(Dataset items)
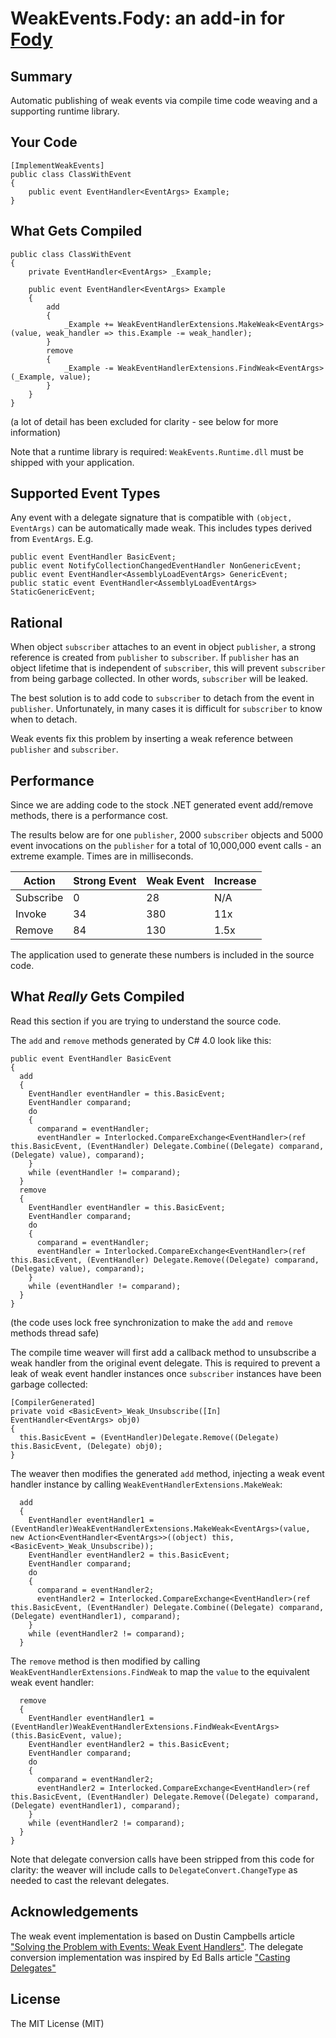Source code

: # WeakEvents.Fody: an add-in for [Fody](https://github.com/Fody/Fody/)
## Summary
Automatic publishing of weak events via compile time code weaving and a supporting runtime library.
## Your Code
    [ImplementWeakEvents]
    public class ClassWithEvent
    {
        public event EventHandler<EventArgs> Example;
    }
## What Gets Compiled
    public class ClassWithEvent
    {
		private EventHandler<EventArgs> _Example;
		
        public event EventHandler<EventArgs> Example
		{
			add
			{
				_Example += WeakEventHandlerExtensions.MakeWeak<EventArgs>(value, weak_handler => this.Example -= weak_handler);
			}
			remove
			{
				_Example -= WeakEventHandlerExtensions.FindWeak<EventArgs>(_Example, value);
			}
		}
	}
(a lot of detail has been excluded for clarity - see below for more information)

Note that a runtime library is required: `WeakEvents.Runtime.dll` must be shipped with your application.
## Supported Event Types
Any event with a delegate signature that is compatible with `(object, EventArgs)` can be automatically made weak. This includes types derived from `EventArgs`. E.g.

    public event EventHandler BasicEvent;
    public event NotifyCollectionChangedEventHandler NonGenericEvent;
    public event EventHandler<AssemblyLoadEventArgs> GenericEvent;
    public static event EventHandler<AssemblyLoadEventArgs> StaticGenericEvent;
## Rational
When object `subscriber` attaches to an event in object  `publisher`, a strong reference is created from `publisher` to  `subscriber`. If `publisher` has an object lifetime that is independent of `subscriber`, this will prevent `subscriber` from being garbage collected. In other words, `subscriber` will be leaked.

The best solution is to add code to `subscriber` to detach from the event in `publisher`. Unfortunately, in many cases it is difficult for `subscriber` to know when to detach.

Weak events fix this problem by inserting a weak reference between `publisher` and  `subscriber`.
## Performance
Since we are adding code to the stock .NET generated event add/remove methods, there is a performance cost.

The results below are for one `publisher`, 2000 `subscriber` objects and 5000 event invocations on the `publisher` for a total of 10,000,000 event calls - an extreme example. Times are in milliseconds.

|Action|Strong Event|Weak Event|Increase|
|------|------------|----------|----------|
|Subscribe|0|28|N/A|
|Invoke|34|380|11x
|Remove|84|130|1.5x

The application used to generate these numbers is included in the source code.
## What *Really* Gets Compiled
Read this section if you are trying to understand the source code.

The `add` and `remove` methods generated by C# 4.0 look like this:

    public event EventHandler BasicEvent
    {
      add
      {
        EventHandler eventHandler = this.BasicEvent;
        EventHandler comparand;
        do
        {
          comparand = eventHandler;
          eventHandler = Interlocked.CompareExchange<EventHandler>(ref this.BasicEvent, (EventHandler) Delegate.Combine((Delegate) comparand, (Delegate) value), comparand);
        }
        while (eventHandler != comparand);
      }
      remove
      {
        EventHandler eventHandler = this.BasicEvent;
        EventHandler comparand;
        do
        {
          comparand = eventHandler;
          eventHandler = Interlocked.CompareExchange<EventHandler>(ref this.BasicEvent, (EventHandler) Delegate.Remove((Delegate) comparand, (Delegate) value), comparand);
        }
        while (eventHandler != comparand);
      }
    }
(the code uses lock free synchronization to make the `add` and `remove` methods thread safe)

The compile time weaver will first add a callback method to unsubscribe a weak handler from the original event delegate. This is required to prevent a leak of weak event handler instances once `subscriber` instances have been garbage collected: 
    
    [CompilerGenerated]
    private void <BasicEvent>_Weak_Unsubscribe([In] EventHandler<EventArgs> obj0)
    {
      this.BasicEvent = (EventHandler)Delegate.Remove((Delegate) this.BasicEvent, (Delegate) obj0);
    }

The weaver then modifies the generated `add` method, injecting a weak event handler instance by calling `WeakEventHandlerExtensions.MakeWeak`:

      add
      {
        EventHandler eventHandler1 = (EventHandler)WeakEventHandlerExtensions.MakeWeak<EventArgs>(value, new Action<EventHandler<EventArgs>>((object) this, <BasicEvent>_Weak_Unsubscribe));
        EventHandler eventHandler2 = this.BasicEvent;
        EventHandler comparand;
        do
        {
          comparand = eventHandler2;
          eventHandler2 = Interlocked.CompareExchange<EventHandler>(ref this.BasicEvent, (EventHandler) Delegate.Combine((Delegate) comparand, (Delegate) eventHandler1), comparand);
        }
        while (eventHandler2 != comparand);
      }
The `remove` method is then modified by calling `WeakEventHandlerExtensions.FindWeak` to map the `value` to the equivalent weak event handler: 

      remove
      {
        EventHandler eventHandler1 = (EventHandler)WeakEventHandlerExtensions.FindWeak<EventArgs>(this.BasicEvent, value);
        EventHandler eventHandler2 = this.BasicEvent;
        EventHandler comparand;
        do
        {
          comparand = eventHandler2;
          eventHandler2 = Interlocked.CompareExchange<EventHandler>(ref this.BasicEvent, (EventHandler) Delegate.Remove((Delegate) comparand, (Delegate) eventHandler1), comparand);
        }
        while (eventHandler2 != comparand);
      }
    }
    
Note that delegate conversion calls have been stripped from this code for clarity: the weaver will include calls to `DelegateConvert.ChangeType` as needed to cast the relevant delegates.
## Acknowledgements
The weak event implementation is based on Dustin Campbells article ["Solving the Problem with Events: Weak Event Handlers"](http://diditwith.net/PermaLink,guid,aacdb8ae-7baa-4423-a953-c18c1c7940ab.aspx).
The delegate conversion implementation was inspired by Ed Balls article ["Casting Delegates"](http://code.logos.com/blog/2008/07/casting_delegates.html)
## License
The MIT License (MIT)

* * *

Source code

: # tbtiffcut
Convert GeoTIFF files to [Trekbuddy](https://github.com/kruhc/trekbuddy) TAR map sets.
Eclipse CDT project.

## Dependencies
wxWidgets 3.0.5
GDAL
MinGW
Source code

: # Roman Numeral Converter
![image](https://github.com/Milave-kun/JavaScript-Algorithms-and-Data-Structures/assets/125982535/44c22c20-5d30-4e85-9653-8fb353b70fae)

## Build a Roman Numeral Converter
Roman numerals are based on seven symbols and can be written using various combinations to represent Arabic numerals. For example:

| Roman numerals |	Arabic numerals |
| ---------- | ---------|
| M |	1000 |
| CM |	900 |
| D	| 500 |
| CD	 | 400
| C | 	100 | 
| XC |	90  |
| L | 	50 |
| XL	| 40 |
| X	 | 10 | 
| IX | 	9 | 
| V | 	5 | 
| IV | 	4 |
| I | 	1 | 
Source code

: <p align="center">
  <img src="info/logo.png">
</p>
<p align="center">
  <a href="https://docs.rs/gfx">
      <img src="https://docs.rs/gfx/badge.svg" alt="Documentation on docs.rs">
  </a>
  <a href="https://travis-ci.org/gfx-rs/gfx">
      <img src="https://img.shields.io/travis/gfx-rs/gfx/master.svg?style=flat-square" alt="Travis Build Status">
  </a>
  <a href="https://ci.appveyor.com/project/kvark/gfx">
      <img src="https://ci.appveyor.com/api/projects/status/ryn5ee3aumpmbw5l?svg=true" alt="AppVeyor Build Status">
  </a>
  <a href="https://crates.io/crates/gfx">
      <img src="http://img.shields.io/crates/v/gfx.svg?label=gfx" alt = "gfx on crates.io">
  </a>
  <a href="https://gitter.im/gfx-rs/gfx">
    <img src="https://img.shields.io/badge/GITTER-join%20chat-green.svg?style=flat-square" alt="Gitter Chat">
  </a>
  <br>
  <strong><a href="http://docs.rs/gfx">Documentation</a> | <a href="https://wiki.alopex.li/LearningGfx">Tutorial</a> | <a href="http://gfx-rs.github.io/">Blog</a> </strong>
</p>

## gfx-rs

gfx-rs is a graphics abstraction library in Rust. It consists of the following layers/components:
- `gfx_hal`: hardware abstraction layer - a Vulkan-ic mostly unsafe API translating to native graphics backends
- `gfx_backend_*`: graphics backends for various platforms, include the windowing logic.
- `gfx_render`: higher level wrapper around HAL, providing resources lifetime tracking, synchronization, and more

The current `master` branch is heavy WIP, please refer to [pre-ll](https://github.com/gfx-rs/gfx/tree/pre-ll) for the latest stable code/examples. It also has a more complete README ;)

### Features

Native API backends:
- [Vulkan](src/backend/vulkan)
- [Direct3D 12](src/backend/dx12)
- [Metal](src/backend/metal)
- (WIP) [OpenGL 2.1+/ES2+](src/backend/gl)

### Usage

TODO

--

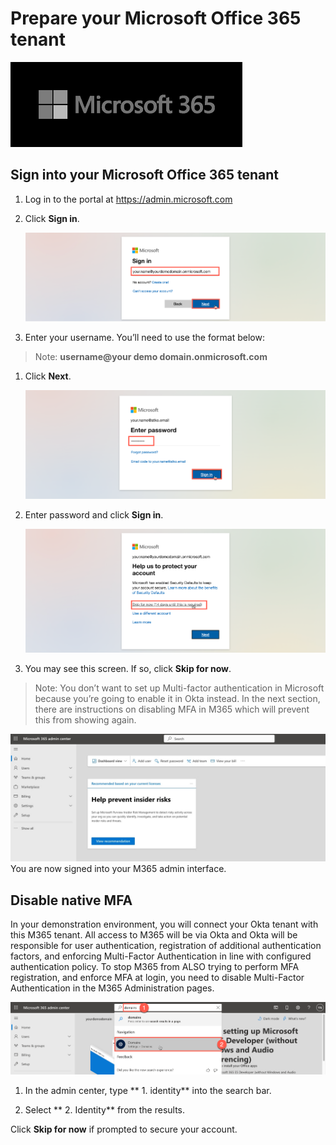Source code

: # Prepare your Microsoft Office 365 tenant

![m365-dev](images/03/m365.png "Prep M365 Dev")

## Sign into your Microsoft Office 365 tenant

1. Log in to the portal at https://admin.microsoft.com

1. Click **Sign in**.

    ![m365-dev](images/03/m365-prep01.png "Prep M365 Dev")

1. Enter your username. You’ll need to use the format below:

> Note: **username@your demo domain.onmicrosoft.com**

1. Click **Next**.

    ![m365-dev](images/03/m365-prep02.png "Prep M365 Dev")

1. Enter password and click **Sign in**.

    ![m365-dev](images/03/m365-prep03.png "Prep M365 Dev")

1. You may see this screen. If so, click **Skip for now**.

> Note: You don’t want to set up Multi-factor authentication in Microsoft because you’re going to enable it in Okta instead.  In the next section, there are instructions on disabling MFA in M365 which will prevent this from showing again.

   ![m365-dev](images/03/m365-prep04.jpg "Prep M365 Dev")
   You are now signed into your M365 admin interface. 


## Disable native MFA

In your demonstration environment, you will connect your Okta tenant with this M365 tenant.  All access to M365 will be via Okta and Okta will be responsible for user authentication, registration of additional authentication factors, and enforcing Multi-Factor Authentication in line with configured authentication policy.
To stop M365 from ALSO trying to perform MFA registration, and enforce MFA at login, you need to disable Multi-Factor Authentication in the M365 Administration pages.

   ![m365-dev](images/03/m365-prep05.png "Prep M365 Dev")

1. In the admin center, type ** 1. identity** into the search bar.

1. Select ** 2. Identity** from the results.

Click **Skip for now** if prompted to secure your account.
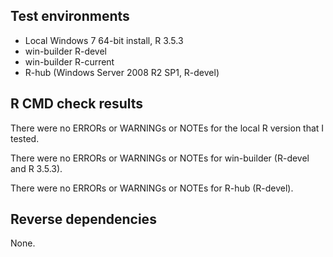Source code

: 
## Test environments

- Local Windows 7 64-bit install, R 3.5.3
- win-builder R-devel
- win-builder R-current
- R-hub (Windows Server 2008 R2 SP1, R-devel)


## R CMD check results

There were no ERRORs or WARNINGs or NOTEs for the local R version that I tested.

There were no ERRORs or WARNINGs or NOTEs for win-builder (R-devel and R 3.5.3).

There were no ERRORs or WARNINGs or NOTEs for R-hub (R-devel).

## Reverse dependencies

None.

**Description of the task**. Provide the number of lines above containing "style" and nothing else.

**Finished task**. 2